[Excerpted records Boundary: Start]

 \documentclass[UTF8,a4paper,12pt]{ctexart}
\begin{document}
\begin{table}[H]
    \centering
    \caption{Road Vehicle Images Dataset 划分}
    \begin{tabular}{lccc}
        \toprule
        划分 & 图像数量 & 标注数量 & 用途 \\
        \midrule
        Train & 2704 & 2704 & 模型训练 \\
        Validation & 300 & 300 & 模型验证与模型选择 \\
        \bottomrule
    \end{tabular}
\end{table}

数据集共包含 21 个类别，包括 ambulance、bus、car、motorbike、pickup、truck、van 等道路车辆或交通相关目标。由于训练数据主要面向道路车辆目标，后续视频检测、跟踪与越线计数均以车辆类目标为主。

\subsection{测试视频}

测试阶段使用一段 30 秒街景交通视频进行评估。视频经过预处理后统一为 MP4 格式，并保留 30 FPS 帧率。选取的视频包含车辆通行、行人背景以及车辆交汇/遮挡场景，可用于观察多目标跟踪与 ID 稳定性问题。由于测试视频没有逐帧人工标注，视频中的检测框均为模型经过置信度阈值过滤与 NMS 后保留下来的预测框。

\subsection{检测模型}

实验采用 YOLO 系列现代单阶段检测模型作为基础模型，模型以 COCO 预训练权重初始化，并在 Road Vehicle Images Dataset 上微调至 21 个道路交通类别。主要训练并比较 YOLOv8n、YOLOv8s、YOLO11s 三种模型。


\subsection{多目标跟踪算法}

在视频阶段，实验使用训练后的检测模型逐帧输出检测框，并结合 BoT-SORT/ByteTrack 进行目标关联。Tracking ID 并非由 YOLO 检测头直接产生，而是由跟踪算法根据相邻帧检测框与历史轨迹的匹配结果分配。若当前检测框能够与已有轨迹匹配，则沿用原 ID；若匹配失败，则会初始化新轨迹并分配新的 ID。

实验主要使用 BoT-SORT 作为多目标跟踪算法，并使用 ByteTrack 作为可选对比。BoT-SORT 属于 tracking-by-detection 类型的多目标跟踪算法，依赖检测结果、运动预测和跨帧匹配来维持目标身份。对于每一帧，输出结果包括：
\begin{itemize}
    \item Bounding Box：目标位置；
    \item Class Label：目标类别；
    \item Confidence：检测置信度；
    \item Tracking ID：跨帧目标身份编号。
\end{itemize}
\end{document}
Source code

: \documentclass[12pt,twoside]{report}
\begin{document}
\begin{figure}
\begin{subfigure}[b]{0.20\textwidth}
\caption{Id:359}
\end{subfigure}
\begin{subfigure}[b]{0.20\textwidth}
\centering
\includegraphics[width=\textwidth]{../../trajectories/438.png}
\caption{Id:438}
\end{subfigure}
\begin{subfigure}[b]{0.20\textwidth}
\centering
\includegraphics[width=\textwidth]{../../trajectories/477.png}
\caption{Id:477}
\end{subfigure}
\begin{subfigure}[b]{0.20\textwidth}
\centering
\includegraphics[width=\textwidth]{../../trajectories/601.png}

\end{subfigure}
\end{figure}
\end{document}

[Excerpted records Boundary: End]

§ **The task**: Each line of the records that contains the string "ByteTrack" must be copied.

§ **Exercise response**:
在视频阶段，实验使用训练后的检测模型逐帧输出检测框，并结合 BoT-SORT/ByteTrack 进行目标关联。Tracking ID 并非由 YOLO 检测头直接产生，而是由跟踪算法根据相邻帧检测框与历史轨迹的匹配结果分配。若当前检测框能够与已有轨迹匹配，则沿用原 ID；若匹配失败，则会初始化新轨迹并分配新的 ID。
实验主要使用 BoT-SORT 作为多目标跟踪算法，并使用 ByteTrack 作为可选对比。BoT-SORT 属于 tracking-by-detection 类型的多目标跟踪算法，依赖检测结果、运动预测和跨帧匹配来维持目标身份。对于每一帧，输出结果包括：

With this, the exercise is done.